I wanted to make sure that it's not some stupid mistake I made in my custom code. I tried with Google's examples, such as the snippet below simplified from: https://github.com/apache/beam/blob/034ccdf93a0c5dfe6629501b456105ac47047e44/sdks/python/apache_beam/examples/sql_taxi.py
import json
import logging
import apache_beam as beam
from apache_beam.options.pipeline_options import PipelineOptions
PROJECT_ID = <my_project_id>
def run(pipeline_args):
pipeline_options = PipelineOptions(
pipeline_args, project=PROJECT_ID, save_main_session=True, streaming=True)

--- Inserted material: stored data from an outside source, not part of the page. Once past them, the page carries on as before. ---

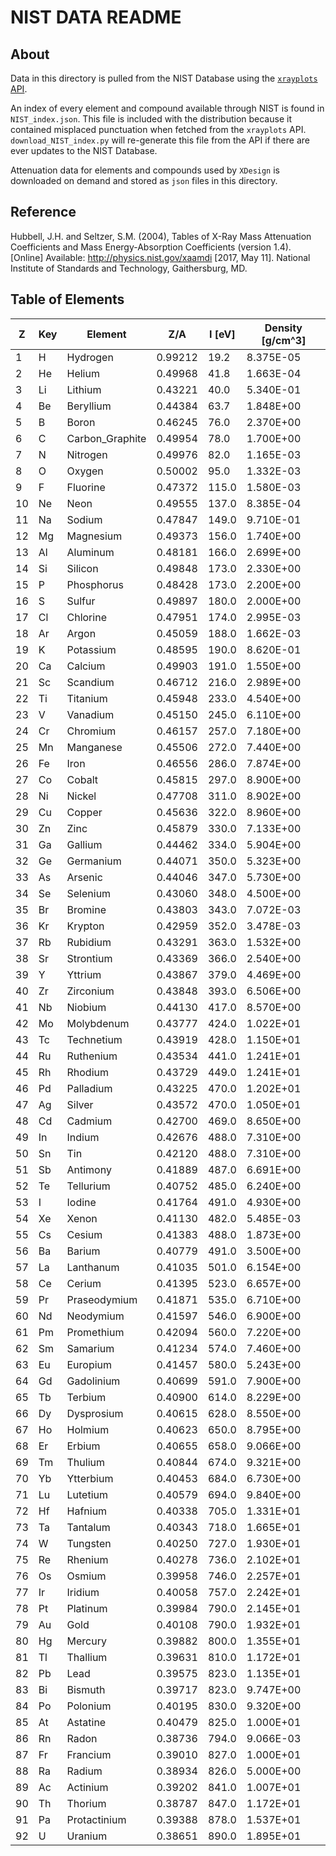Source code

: # NIST DATA README

## About
Data in this directory is pulled from the NIST Database using the [`xrayplots`
API](https://github.com/iwancornelius/xrayplots).

An index of every element and compound available through NIST is found in `NIST_index.json`. This file is included with the distribution because it contained misplaced punctuation when fetched from the `xrayplots` API. `download_NIST_index.py` will re-generate this file from the API if there are ever updates to the NIST Database.

Attenuation data for elements and compounds used by `XDesign` is downloaded on demand and stored as `json` files in this directory.

## Reference
Hubbell, J.H. and Seltzer, S.M. (2004), Tables of X-Ray Mass Attenuation
Coefficients and Mass Energy-Absorption Coefficients (version 1.4).
[Online] Available: http://physics.nist.gov/xaamdi [2017, May 11].
National Institute of Standards and Technology, Gaithersburg, MD.

## Table of Elements

Z	|	Key	|	Element	|	Z/A	|	I [eV]	|	Density [g/cm^3]
---     |	---	|	---	    |	---	|	---	|	-----
1	|	H	|	Hydrogen	|	0.99212	|	19.2	|	8.375E-05
2	|	He	|	Helium	|	0.49968	|	41.8	|	1.663E-04
3	|	Li	|	Lithium	|	0.43221	|	40.0	|	5.340E-01
4	|	Be	|	Beryllium	|	0.44384	|	63.7	|	1.848E+00
5	|	B	|	Boron	|	0.46245	|	76.0	|	2.370E+00
6	|	C	|	Carbon_Graphite	|	0.49954	|	78.0	|	1.700E+00
7	|	N	|	Nitrogen	|	0.49976	|	82.0	|	1.165E-03
8	|	O	|	Oxygen	|	0.50002	|	95.0	|	1.332E-03
9	|	F	|	Fluorine	|	0.47372	|	115.0	|	1.580E-03
10	|	Ne	|	Neon	|	0.49555	|	137.0	|	8.385E-04
11	|	Na	|	Sodium	|	0.47847	|	149.0	|	9.710E-01
12	|	Mg	|	Magnesium	|	0.49373	|	156.0	|	1.740E+00
13	|	Al	|	Aluminum	|	0.48181	|	166.0	|	2.699E+00
14	|	Si	|	Silicon	|	0.49848	|	173.0	|	2.330E+00
15	|	P	|	Phosphorus	|	0.48428	|	173.0	|	2.200E+00
16	|	S	|	Sulfur	|	0.49897	|	180.0	|	2.000E+00
17	|	Cl	|	Chlorine	|	0.47951	|	174.0	|	2.995E-03
18	|	Ar	|	Argon	|	0.45059	|	188.0	|	1.662E-03
19	|	K	|	Potassium	|	0.48595	|	190.0	|	8.620E-01
20	|	Ca	|	Calcium	|	0.49903	|	191.0	|	1.550E+00
21	|	Sc	|	Scandium	|	0.46712	|	216.0	|	2.989E+00
22	|	Ti	|	Titanium	|	0.45948	|	233.0	|	4.540E+00
23	|	V	|	Vanadium	|	0.45150	|	245.0	|	6.110E+00
24	|	Cr	|	Chromium	|	0.46157	|	257.0	|	7.180E+00
25	|	Mn	|	Manganese	|	0.45506	|	272.0	|	7.440E+00
26	|	Fe	|	Iron	|	0.46556	|	286.0	|	7.874E+00
27	|	Co	|	Cobalt	|	0.45815	|	297.0	|	8.900E+00
28	|	Ni	|	Nickel	|	0.47708	|	311.0	|	8.902E+00
29	|	Cu	|	Copper	|	0.45636	|	322.0	|	8.960E+00
30	|	Zn	|	Zinc	|	0.45879	|	330.0	|	7.133E+00
31	|	Ga	|	Gallium	|	0.44462	|	334.0	|	5.904E+00
32	|	Ge	|	Germanium	|	0.44071	|	350.0	|	5.323E+00
33	|	As	|	Arsenic	|	0.44046	|	347.0	|	5.730E+00
34	|	Se	|	Selenium	|	0.43060	|	348.0	|	4.500E+00
35	|	Br	|	Bromine	|	0.43803	|	343.0	|	7.072E-03
36	|	Kr	|	Krypton	|	0.42959	|	352.0	|	3.478E-03
37	|	Rb	|	Rubidium	|	0.43291	|	363.0	|	1.532E+00
38	|	Sr	|	Strontium	|	0.43369	|	366.0	|	2.540E+00
39	|	Y	|	Yttrium	|	0.43867	|	379.0	|	4.469E+00
40	|	Zr	|	Zirconium	|	0.43848	|	393.0	|	6.506E+00
41	|	Nb	|	Niobium	|	0.44130	|	417.0	|	8.570E+00
42	|	Mo	|	Molybdenum	|	0.43777	|	424.0	|	1.022E+01
43	|	Tc	|	Technetium	|	0.43919	|	428.0	|	1.150E+01
44	|	Ru	|	Ruthenium	|	0.43534	|	441.0	|	1.241E+01
45	|	Rh	|	Rhodium	|	0.43729	|	449.0	|	1.241E+01
46	|	Pd	|	Palladium	|	0.43225	|	470.0	|	1.202E+01
47	|	Ag	|	Silver	|	0.43572	|	470.0	|	1.050E+01
48	|	Cd	|	Cadmium	|	0.42700	|	469.0	|	8.650E+00
49	|	In	|	Indium	|	0.42676	|	488.0	|	7.310E+00
50	|	Sn	|	Tin	|	0.42120	|	488.0	|	7.310E+00
51	|	Sb	|	Antimony	|	0.41889	|	487.0	|	6.691E+00
52	|	Te	|	Tellurium	|	0.40752	|	485.0	|	6.240E+00
53	|	I	|	Iodine	|	0.41764	|	491.0	|	4.930E+00
54	|	Xe	|	Xenon	|	0.41130	|	482.0	|	5.485E-03
55	|	Cs	|	Cesium	|	0.41383	|	488.0	|	1.873E+00
56	|	Ba	|	Barium	|	0.40779	|	491.0	|	3.500E+00
57	|	La	|	Lanthanum	|	0.41035	|	501.0	|	6.154E+00
58	|	Ce	|	Cerium	|	0.41395	|	523.0	|	6.657E+00
59	|	Pr	|	Praseodymium	|	0.41871	|	535.0	|	6.710E+00
60	|	Nd	|	Neodymium	|	0.41597	|	546.0	|	6.900E+00
61	|	Pm	|	Promethium	|	0.42094	|	560.0	|	7.220E+00
62	|	Sm	|	Samarium	|	0.41234	|	574.0	|	7.460E+00
63	|	Eu	|	Europium	|	0.41457	|	580.0	|	5.243E+00
64	|	Gd	|	Gadolinium	|	0.40699	|	591.0	|	7.900E+00
65	|	Tb	|	Terbium	|	0.40900	|	614.0	|	8.229E+00
66	|	Dy	|	Dysprosium	|	0.40615	|	628.0	|	8.550E+00
67	|	Ho	|	Holmium	|	0.40623	|	650.0	|	8.795E+00
68	|	Er	|	Erbium	|	0.40655	|	658.0	|	9.066E+00
69	|	Tm	|	Thulium	|	0.40844	|	674.0	|	9.321E+00
70	|	Yb	|	Ytterbium	|	0.40453	|	684.0	|	6.730E+00
71	|	Lu	|	Lutetium	|	0.40579	|	694.0	|	9.840E+00
72	|	Hf	|	Hafnium	|	0.40338	|	705.0	|	1.331E+01
73	|	Ta	|	Tantalum	|	0.40343	|	718.0	|	1.665E+01
74	|	W	|	Tungsten	|	0.40250	|	727.0	|	1.930E+01
75	|	Re	|	Rhenium	|	0.40278	|	736.0	|	2.102E+01
76	|	Os	|	Osmium	|	0.39958	|	746.0	|	2.257E+01
77	|	Ir	|	Iridium	|	0.40058	|	757.0	|	2.242E+01
78	|	Pt	|	Platinum	|	0.39984	|	790.0	|	2.145E+01
79	|	Au	|	Gold	|	0.40108	|	790.0	|	1.932E+01
80	|	Hg	|	Mercury	|	0.39882	|	800.0	|	1.355E+01
81	|	Tl	|	Thallium	|	0.39631	|	810.0	|	1.172E+01
82	|	Pb	|	Lead	|	0.39575	|	823.0	|	1.135E+01
83	|	Bi	|	Bismuth	|	0.39717	|	823.0	|	9.747E+00
84	|	Po	|	Polonium	|	0.40195	|	830.0	|	9.320E+00
85	|	At	|	Astatine	|	0.40479	|	825.0	|	1.000E+01
86	|	Rn	|	Radon	|	0.38736	|	794.0	|	9.066E-03
87	|	Fr	|	Francium	|	0.39010	|	827.0	|	1.000E+01
88	|	Ra	|	Radium	|	0.38934	|	826.0	|	5.000E+00
89	|	Ac	|	Actinium	|	0.39202	|	841.0	|	1.007E+01
90	|	Th	|	Thorium	|	0.38787	|	847.0	|	1.172E+01
91	|	Pa	|	Protactinium	|	0.39388	|	878.0	|	1.537E+01
92	|	U	|	Uranium	|	0.38651	|	890.0	|	1.895E+01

with beam.Pipeline(options=pipeline_options) as pipeline:
_ = (
pipeline
| beam.io.ReadFromPubSub(
topic='projects/pubsub-public-data/topics/taxirides-realtime',
timestamp_attribute="ts").with_output_types(bytes)
| "Parse JSON payload" >> beam.Map(json.loads)
# Use beam.Row to create a schema-aware PCollection
# ** This gives me trouble everytime when run through Dataflow **
| "Create beam Row" >> beam.Map(
lambda x: beam.Row(
ride_status=str(x['ride_status']),
passenger_count=int(x['passenger_count']))))
if __name__ == '__main__':
logging.getLogger().setLevel(logging.INFO)
import argparse
parser = argparse.ArgumentParser()
_, pipeline_args = parser.parse_known_args()
run(pipeline_args)
Exactly same issue. Perfectly fine when run locally in Directrunner; crashes when run in Dataflow. I am using apache-beam 2.31.0 python SDK
I have been wrecking my brain for days over this. Any help or guidance would be tremendously appreciated!!